:: Given records ::

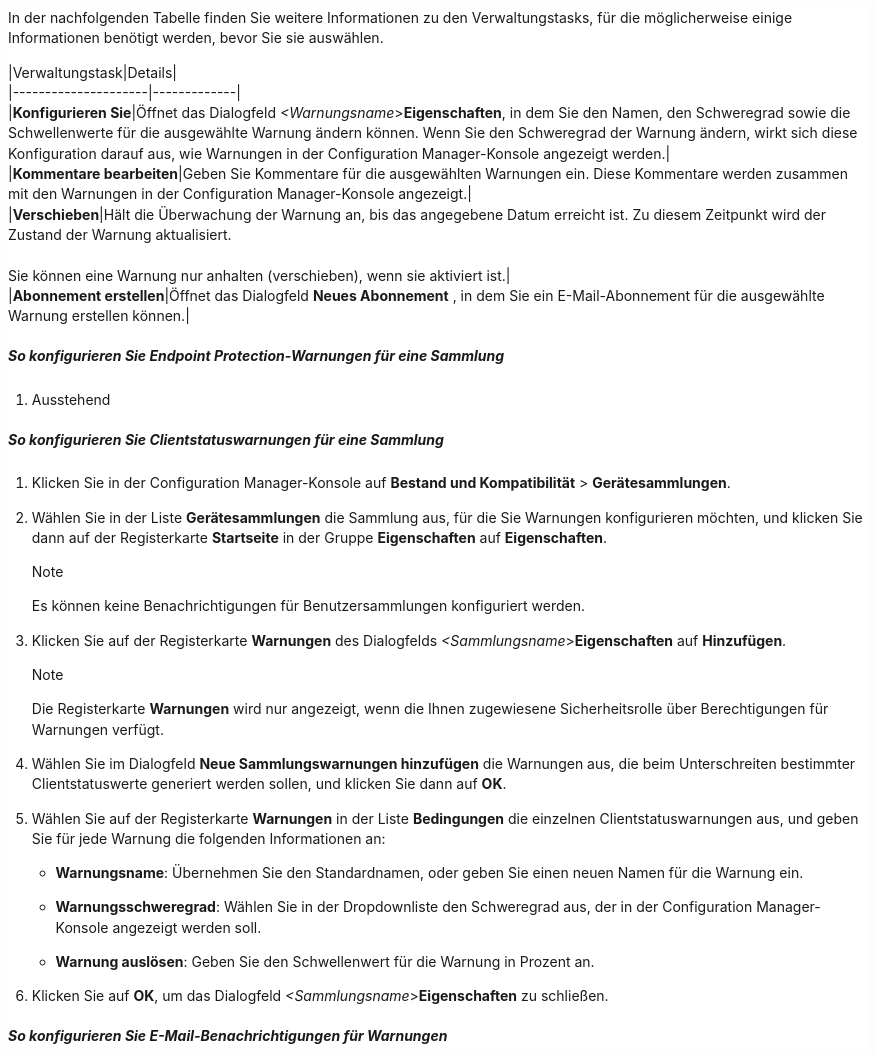   In der nachfolgenden Tabelle finden Sie weitere Informationen zu den Verwaltungstasks, für die möglicherweise einige Informationen benötigt werden, bevor Sie sie auswählen.  

|Verwaltungstask|Details|  
    |---------------------|-------------|  
    |**Konfigurieren Sie**|Öffnet das Dialogfeld *&lt;Warnungsname*\>**Eigenschaften**, in dem Sie den Namen, den Schweregrad sowie die Schwellenwerte für die ausgewählte Warnung ändern können. Wenn Sie den Schweregrad der Warnung ändern, wirkt sich diese Konfiguration darauf aus, wie Warnungen in der Configuration Manager-Konsole angezeigt werden.|  
    |**Kommentare bearbeiten**|Geben Sie Kommentare für die ausgewählten Warnungen ein. Diese Kommentare werden zusammen mit den Warnungen in der Configuration Manager-Konsole angezeigt.|  
    |**Verschieben**|Hält die Überwachung der Warnung an, bis das angegebene Datum erreicht ist. Zu diesem Zeitpunkt wird der Zustand der Warnung aktualisiert.<br /><br /> Sie können eine Warnung nur anhalten (verschieben), wenn sie aktiviert ist.|  
    |**Abonnement erstellen**|Öffnet das Dialogfeld **Neues Abonnement** , in dem Sie ein E-Mail-Abonnement für die ausgewählte Warnung erstellen können.|  

##### <a name="to-configure-endpoint-protection-alerts-for-a-collection"></a>So konfigurieren Sie Endpoint Protection-Warnungen für eine Sammlung  

1.  Ausstehend  

##### <a name="to-configure-client-status-alerts-for-a-collection"></a>So konfigurieren Sie Clientstatuswarnungen für eine Sammlung  

1.  Klicken Sie in der Configuration Manager-Konsole auf **Bestand und Kompatibilität** >   **Gerätesammlungen**.  

2.  Wählen Sie in der Liste **Gerätesammlungen** die Sammlung aus, für die Sie Warnungen konfigurieren möchten, und klicken Sie dann auf der Registerkarte **Startseite** in der Gruppe **Eigenschaften** auf **Eigenschaften**.  

    > [!NOTE]  
    >  Es können keine Benachrichtigungen für Benutzersammlungen konfiguriert werden.  

3.  Klicken Sie auf der Registerkarte **Warnungen** des Dialogfelds *&lt;Sammlungsname*\>**Eigenschaften** auf **Hinzufügen**.  

    > [!NOTE]  
    >  Die Registerkarte **Warnungen** wird nur angezeigt, wenn die Ihnen zugewiesene Sicherheitsrolle über Berechtigungen für Warnungen verfügt.  

4.  Wählen Sie im Dialogfeld **Neue Sammlungswarnungen hinzufügen** die Warnungen aus, die beim Unterschreiten bestimmter Clientstatuswerte generiert werden sollen, und klicken Sie dann auf **OK**.  

5.  Wählen Sie auf der Registerkarte **Warnungen** in der Liste **Bedingungen** die einzelnen Clientstatuswarnungen aus, und geben Sie für jede Warnung die folgenden Informationen an:  

    -   **Warnungsname**: Übernehmen Sie den Standardnamen, oder geben Sie einen neuen Namen für die Warnung ein.  

    -   **Warnungsschweregrad**: Wählen Sie in der Dropdownliste den Schweregrad aus, der in der Configuration Manager-Konsole angezeigt werden soll.  

    -   **Warnung auslösen**: Geben Sie den Schwellenwert für die Warnung in Prozent an.  

6.  Klicken Sie auf **OK**, um das Dialogfeld *&lt;Sammlungsname*\>**Eigenschaften** zu schließen.  

##### <a name="to-configure-email-notification-for-alerts"></a>So konfigurieren Sie E-Mail-Benachrichtigungen für Warnungen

:::

→ **What the exercise asks**: Repeat the line that contains "die Warnung ein.", then every line after it until the records end, with nothing added.

→ **Your response**:
    -   **Warnungsname**: Übernehmen Sie den Standardnamen, oder geben Sie einen neuen Namen für die Warnung ein.  

    -   **Warnungsschweregrad**: Wählen Sie in der Dropdownliste den Schweregrad aus, der in der Configuration Manager-Konsole angezeigt werden soll.  

    -   **Warnung auslösen**: Geben Sie den Schwellenwert für die Warnung in Prozent an.  

6.  Klicken Sie auf **OK**, um das Dialogfeld *&lt;Sammlungsname*\>**Eigenschaften** zu schließen.  

##### <a name="to-configure-email-notification-for-alerts"></a>So konfigurieren Sie E-Mail-Benachrichtigungen für Warnungen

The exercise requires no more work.